The likelihood of a return event of a hurricane like Harvey increases 3-fold in the unrestrained emission scenariodescribed above for the first graphic. K. Emanuel published an analysis analysis of hurricane rainfall properties by modeling previous storms impacting Texas. This was carried out historically for the period 1980-2016, and with the unrestrained scenario for 2081-2100. He developed results assuming a storm with 500 mm (19.7 in) of rainfall, much less than the local maximum cited above for Cedar Bayou. The likelihood of such precipitation is evaluated at 6% per year for 2017, and increases three-fold to 18% per year by the final decades of this century if fossil fuel use remains unconstrained. Emanuel also found that for the period 1981-2000 the historical likelihood is modeled as 1% per year. Thus, his modeling shows that global warming has already increased hurricane/storm likelihoods in recent decades by a factor of six, and for the century-long interval from the end of the 20th century to the end of 21stcentury by 18-fold.

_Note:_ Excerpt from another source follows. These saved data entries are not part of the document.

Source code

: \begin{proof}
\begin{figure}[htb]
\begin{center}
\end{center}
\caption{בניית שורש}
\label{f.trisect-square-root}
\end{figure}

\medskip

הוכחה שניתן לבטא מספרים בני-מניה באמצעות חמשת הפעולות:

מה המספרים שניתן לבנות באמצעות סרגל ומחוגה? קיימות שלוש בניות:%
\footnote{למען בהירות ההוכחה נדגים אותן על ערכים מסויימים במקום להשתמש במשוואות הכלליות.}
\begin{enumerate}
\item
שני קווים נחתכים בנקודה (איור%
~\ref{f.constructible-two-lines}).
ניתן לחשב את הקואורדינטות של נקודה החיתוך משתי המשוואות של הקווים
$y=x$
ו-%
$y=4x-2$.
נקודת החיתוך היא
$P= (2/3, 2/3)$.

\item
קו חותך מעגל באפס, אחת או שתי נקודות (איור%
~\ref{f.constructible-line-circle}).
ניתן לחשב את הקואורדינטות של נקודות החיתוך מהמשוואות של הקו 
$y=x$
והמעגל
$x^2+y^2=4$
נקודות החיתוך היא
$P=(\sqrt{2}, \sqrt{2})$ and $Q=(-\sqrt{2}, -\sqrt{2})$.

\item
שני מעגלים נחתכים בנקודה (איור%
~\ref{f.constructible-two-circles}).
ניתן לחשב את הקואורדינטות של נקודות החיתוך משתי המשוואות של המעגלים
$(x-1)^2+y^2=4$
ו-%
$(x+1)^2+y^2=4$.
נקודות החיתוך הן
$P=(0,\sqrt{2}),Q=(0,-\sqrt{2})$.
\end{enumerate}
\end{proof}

Climate scientists have been warning for almost three decades of the hazards arising from increased levels of greenhouse gases in the atmosphere.

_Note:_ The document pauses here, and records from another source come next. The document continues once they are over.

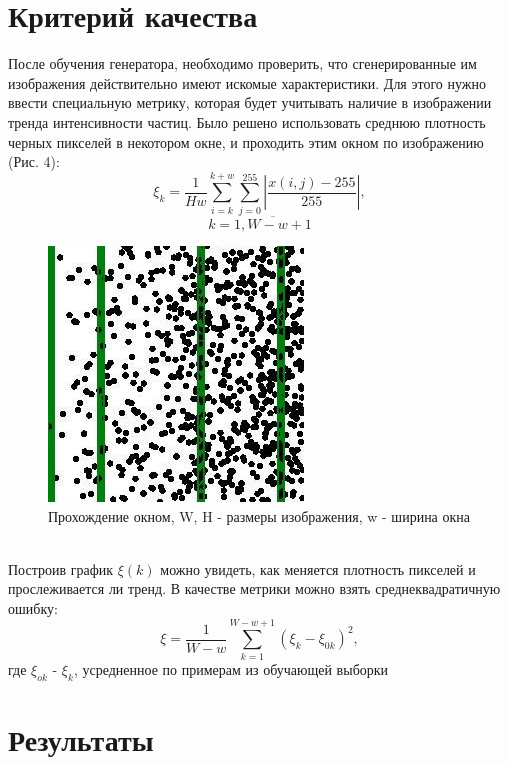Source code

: \documentclass[a4paper]{article}
\begin{document}
	\section{Критерий качества}
		После обучения генератора, необходимо проверить, что сгенерированные им изображения действительно имеют искомые характеристики. Для этого нужно ввести специальную метрику, которая будет учитывать наличие в изображении тренда интенсивности частиц. Было решено использовать среднюю плотность черных пикселей в некотором окне, и проходить этим окном по изображению (Рис. 4):
		$$\xi_k = \frac{1}{H w}{\sum_{i=k}^{k+w} \sum_{j=0}^{255}\left| \frac{x(i, j) - 255}{255} \right|}, $$$$k = \overline{1, W - w + 1} $$
		\begin{figure}[h!]
			\begin{center}
				\includegraphics[width=0.35\linewidth]{metrics}
			\end{center}
			\caption{Прохождение окном, W, H - размеры изображения, w - ширина окна}
		\end{figure}
		\\
		Построив график $\xi(k)$ можно увидеть, как меняется плотность пикселей и прослеживается ли тренд. В качестве метрики можно взять среднеквадратичную ошибку:
		$$ \xi = \frac{1}{W-w}\sum_{k=1}^{W-w+1} (\xi_k - \xi_{0k})^2,$$
		где $\xi_{ok}$ - $\xi_k$, усредненное по примерам из обучающей выборки
	\section{Результаты}
\end{document}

The increase in atmospheric CO2 from 1958 to the present is shown below. From the first IPCC Assessment Report in 1990 to the fifth in 2013-2014, the forecasts of future climate trends and harmful events have not changed. It was already understood in1990 that manmade global warming imperiled our society’s wellbeing. What has changed is first, an increase in the CO2 level from about 355 ppm in 1990 to 402 ppm in August 2016 (see the graphic just above); and second, increased certainty in the predictions of the effects of higher levels of greenhouse gases on the earth’s climate, arising from dramatic increases in data available, sophistication of climate models employed, and the computational power of modern supercomputers.
The flooding from the hurricanes that struck the Caribbean and southeastern U. S. in the summer of 2017 is just one example of the types of extreme events that climate scientists have foreseen over the past decades. Others include heat waves, droughts, forest wildfires and sea level rise. In the earlier decades they were only predictions, dismissed by many. But by today the warnings have come to pass; extreme events will increase in occurrence and severity as warming worsens.
The harms and damages inflicted by extreme events have major economic and societal consequences. The need arises to reconstruct damaged homes and facilities and to undertake projects that increase resiliency in the face of future climate threats. These costs ultimately fall on the population at large, for example from increased insurance premiums and higher taxes. Had earlier action been undertaken it is likely that such societal costs would have been lower, or at least spread out over longer time frames.
As of today, however, much of the response is on an emergency basis, i.e. as the response to unforeseen disasters. The U.S. in particular, as well as the world at large, should accept the reality of the climate change threat. We must make the investments now that are needed to minimize further greenhouse gas emissions and to adapt to the threats already with us.